Records to use START

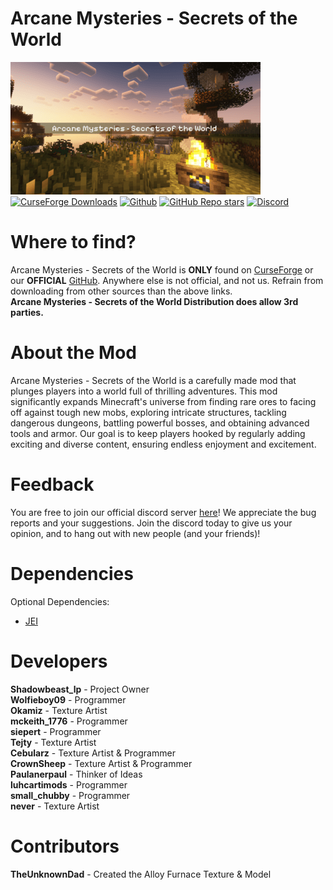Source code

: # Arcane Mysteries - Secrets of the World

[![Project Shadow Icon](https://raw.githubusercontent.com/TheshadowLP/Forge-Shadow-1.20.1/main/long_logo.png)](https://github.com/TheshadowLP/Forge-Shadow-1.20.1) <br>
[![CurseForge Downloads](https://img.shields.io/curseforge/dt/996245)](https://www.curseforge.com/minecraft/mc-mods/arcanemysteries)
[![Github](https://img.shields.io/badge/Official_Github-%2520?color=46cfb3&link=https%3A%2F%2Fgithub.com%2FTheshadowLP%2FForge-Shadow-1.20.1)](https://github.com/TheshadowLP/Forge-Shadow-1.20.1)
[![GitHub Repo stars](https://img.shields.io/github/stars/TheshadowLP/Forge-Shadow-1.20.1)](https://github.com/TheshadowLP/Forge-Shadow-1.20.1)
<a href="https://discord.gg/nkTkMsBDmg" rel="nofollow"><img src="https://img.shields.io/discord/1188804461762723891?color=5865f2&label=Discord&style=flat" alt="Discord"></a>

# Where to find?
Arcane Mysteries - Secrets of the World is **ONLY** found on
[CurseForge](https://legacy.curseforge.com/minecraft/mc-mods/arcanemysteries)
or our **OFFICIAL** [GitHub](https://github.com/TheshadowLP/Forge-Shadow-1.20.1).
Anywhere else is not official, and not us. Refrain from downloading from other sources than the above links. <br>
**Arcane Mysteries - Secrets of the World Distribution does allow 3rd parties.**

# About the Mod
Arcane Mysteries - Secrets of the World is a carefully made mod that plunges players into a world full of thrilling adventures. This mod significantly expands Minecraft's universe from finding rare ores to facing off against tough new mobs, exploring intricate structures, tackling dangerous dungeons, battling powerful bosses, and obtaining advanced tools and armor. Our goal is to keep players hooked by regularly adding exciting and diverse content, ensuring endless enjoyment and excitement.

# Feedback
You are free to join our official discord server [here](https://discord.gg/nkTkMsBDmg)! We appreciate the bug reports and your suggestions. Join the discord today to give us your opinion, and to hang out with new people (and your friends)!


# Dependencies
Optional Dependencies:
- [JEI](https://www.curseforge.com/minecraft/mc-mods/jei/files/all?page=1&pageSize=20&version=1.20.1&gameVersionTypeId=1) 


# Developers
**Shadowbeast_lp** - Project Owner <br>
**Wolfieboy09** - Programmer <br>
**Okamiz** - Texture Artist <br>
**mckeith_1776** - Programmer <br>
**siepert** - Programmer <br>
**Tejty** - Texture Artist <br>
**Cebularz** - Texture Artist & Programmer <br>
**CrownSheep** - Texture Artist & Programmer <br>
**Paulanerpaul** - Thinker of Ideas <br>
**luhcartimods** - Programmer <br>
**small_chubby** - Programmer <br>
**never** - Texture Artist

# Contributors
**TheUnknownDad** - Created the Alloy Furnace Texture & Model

Records to use END

## Goal of the exercise
The records are given above. Copy each line in them that holds "arcanemysteries".

## Answer to this exercise
[![CurseForge Downloads](https://img.shields.io/curseforge/dt/996245)](https://www.curseforge.com/minecraft/mc-mods/arcanemysteries)
[CurseForge](https://legacy.curseforge.com/minecraft/mc-mods/arcanemysteries)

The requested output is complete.